» Assignment: Return all lines from the listing below that include the word "Hover".

» Source data:

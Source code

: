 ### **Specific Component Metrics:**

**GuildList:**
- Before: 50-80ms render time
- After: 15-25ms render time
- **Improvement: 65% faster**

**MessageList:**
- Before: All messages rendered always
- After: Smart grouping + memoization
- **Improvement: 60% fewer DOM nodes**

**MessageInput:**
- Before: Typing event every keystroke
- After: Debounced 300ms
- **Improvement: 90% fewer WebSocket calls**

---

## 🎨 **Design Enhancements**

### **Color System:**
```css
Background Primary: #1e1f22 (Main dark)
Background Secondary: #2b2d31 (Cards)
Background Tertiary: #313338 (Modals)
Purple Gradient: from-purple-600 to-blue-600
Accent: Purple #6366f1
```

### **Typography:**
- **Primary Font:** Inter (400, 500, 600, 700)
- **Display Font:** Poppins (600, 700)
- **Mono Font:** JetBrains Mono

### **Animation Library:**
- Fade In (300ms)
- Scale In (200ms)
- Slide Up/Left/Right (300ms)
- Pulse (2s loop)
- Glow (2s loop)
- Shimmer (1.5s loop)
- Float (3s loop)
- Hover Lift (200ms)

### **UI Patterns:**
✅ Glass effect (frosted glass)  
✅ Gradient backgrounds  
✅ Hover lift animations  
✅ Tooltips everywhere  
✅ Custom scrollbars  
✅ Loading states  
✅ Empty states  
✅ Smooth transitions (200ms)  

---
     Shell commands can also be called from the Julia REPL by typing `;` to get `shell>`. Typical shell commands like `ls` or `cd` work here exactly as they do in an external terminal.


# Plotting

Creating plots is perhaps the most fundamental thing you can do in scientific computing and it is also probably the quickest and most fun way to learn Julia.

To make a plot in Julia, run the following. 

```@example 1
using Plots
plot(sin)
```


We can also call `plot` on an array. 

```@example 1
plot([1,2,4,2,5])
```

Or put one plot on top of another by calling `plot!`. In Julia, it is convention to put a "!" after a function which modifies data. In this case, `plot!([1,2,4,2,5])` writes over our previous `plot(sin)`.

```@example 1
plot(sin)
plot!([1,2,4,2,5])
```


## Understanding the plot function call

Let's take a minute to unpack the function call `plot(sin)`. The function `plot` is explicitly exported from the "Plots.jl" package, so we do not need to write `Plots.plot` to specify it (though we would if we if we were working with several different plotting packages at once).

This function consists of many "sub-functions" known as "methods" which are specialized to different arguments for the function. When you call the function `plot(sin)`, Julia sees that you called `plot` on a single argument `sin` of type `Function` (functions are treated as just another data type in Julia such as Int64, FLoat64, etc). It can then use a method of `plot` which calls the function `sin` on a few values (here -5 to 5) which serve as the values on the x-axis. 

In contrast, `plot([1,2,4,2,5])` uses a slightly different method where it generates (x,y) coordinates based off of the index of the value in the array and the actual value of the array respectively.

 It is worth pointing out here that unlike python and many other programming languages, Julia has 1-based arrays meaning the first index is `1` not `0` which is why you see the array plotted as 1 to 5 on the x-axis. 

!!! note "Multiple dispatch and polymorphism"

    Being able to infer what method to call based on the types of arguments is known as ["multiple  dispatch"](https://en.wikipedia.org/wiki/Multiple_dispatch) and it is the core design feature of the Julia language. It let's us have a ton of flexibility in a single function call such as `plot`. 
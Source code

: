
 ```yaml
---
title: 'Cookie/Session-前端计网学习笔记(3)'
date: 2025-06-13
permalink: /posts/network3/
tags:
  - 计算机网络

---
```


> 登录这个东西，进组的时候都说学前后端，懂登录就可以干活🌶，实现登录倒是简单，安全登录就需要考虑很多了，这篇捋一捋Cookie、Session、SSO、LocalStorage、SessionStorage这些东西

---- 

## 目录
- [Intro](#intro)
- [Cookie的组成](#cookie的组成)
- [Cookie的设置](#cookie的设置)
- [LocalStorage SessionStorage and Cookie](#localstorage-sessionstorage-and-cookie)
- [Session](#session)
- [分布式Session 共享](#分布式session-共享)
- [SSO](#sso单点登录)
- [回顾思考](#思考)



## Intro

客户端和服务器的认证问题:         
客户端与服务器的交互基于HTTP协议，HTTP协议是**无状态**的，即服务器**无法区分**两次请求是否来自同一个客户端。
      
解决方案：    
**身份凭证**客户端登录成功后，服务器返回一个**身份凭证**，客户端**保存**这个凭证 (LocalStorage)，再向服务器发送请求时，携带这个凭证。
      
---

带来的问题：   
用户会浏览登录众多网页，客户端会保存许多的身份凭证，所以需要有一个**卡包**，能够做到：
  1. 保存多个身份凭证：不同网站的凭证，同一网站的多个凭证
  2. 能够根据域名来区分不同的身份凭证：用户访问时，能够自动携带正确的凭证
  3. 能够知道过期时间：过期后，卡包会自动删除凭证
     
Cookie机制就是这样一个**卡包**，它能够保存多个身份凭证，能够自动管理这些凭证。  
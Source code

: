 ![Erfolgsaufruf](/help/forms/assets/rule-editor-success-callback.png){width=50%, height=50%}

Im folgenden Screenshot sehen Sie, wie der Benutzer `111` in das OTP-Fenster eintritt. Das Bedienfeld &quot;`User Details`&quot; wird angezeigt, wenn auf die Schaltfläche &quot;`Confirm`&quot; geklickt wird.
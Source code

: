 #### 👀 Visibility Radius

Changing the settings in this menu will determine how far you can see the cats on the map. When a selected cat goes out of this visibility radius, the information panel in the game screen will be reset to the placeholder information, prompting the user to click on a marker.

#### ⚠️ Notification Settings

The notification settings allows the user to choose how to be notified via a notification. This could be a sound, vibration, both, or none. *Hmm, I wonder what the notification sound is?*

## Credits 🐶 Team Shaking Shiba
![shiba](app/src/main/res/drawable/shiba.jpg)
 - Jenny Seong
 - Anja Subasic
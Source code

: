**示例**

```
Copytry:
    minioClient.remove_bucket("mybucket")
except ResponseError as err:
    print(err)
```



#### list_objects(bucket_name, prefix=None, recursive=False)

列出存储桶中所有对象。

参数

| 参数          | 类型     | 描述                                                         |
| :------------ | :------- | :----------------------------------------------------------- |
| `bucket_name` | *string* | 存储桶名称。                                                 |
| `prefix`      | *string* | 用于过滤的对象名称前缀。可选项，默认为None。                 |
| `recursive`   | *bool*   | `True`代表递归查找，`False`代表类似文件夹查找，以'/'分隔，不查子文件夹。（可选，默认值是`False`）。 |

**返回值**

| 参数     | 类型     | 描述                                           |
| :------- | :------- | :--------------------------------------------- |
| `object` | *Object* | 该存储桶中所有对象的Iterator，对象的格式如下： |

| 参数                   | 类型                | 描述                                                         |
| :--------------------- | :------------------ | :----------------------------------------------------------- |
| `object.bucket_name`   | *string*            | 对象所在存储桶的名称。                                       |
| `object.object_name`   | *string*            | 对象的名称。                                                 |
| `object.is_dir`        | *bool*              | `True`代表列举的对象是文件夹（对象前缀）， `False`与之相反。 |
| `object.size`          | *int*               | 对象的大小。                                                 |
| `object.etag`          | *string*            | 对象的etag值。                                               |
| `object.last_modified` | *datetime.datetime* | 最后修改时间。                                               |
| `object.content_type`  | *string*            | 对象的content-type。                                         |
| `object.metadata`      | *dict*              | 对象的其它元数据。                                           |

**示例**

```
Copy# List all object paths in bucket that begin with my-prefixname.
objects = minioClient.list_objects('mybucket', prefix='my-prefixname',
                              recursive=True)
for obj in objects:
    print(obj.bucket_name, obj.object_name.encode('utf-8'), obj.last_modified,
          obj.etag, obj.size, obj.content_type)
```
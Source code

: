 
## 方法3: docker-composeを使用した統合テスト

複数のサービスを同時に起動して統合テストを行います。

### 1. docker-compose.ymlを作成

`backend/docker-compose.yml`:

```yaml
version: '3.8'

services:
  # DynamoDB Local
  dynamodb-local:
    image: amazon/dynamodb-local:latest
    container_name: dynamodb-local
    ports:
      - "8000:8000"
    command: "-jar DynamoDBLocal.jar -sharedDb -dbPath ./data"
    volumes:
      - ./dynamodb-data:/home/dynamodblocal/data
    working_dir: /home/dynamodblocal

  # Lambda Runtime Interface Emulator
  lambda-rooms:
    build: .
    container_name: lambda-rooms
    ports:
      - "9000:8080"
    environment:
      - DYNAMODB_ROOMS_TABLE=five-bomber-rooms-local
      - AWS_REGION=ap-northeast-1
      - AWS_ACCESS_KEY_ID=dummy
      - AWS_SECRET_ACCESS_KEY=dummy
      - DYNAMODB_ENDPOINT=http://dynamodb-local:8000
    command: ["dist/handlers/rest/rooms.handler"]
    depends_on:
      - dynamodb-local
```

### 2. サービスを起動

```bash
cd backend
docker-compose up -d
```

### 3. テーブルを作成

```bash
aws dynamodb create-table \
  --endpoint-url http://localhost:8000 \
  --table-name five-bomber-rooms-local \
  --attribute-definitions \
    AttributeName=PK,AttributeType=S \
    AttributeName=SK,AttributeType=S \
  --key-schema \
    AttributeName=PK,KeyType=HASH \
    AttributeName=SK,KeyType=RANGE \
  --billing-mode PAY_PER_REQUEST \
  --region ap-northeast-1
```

» Solution below:
- Hover Lift (200ms)
✅ Hover lift animations  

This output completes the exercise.